*** EXERCISE MATERIAL ***

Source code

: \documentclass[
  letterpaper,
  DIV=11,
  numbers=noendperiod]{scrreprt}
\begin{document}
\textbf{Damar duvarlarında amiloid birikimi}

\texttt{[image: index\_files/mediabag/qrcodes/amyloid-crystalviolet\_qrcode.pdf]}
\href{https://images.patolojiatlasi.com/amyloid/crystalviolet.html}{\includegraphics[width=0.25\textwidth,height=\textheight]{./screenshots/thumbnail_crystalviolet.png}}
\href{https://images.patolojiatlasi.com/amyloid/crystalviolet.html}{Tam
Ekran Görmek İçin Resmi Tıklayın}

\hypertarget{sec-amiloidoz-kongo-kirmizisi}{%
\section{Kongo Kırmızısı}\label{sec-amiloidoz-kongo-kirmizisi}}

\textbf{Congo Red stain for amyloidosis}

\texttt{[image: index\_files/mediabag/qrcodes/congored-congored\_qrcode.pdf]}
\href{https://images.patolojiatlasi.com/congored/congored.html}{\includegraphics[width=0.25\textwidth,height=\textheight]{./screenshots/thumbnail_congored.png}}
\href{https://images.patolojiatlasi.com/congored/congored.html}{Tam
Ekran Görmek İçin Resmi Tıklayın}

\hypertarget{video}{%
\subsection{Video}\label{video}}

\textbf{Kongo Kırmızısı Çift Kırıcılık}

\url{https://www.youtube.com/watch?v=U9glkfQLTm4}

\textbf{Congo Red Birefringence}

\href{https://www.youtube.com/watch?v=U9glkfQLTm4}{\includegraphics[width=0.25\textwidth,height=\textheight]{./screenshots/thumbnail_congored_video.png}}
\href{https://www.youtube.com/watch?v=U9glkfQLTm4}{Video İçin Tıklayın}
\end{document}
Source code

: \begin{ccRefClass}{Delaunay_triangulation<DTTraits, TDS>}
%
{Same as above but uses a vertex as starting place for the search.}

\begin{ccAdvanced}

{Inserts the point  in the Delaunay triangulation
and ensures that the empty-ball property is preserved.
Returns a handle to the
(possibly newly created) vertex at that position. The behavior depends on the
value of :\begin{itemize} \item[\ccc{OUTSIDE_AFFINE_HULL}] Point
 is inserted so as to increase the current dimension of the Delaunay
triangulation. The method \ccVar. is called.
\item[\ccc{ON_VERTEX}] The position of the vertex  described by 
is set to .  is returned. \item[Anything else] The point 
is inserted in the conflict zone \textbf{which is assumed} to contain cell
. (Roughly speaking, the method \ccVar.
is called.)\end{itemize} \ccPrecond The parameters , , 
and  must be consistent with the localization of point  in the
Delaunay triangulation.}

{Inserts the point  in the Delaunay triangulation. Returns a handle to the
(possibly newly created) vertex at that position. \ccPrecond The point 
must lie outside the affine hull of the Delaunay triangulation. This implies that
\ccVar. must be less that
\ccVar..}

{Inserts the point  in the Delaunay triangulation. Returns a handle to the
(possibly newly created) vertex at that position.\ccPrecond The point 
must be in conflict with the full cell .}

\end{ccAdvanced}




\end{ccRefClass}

*** End of EXERCISE MATERIAL ***

## GOAL OF THE EXERCISE
Every entry above should be written out again, precisely.

## EXERCISE RESULT
Source code

: \documentclass[
  letterpaper,
  DIV=11,
  numbers=noendperiod]{scrreprt}
\begin{document}
\textbf{Damar duvarlarında amiloid birikimi}

\texttt{[image: index\_files/mediabag/qrcodes/amyloid-crystalviolet\_qrcode.pdf]}
\href{https://images.patolojiatlasi.com/amyloid/crystalviolet.html}{\includegraphics[width=0.25\textwidth,height=\textheight]{./screenshots/thumbnail_crystalviolet.png}}
\href{https://images.patolojiatlasi.com/amyloid/crystalviolet.html}{Tam
Ekran Görmek İçin Resmi Tıklayın}

\hypertarget{sec-amiloidoz-kongo-kirmizisi}{%
\section{Kongo Kırmızısı}\label{sec-amiloidoz-kongo-kirmizisi}}

\textbf{Congo Red stain for amyloidosis}

\texttt{[image: index\_files/mediabag/qrcodes/congored-congored\_qrcode.pdf]}
\href{https://images.patolojiatlasi.com/congored/congored.html}{\includegraphics[width=0.25\textwidth,height=\textheight]{./screenshots/thumbnail_congored.png}}
\href{https://images.patolojiatlasi.com/congored/congored.html}{Tam
Ekran Görmek İçin Resmi Tıklayın}

\hypertarget{video}{%
\subsection{Video}\label{video}}

\textbf{Kongo Kırmızısı Çift Kırıcılık}

\url{https://www.youtube.com/watch?v=U9glkfQLTm4}

\textbf{Congo Red Birefringence}

\href{https://www.youtube.com/watch?v=U9glkfQLTm4}{\includegraphics[width=0.25\textwidth,height=\textheight]{./screenshots/thumbnail_congored_video.png}}
\href{https://www.youtube.com/watch?v=U9glkfQLTm4}{Video İçin Tıklayın}
\end{document}
Source code

: \begin{ccRefClass}{Delaunay_triangulation<DTTraits, TDS>}
%
{Same as above but uses a vertex as starting place for the search.}

\begin{ccAdvanced}

{Inserts the point  in the Delaunay triangulation
and ensures that the empty-ball property is preserved.
Returns a handle to the
(possibly newly created) vertex at that position. The behavior depends on the
value of :\begin{itemize} \item[\ccc{OUTSIDE_AFFINE_HULL}] Point
 is inserted so as to increase the current dimension of the Delaunay
triangulation. The method \ccVar. is called.
\item[\ccc{ON_VERTEX}] The position of the vertex  described by 
is set to .  is returned. \item[Anything else] The point 
is inserted in the conflict zone \textbf{which is assumed} to contain cell
. (Roughly speaking, the method \ccVar.
is called.)\end{itemize} \ccPrecond The parameters , , 
and  must be consistent with the localization of point  in the
Delaunay triangulation.}

{Inserts the point  in the Delaunay triangulation. Returns a handle to the
(possibly newly created) vertex at that position. \ccPrecond The point 
must lie outside the affine hull of the Delaunay triangulation. This implies that
\ccVar. must be less that
\ccVar..}

{Inserts the point  in the Delaunay triangulation. Returns a handle to the
(possibly newly created) vertex at that position.\ccPrecond The point 
must be in conflict with the full cell .}

\end{ccAdvanced}




\end{ccRefClass}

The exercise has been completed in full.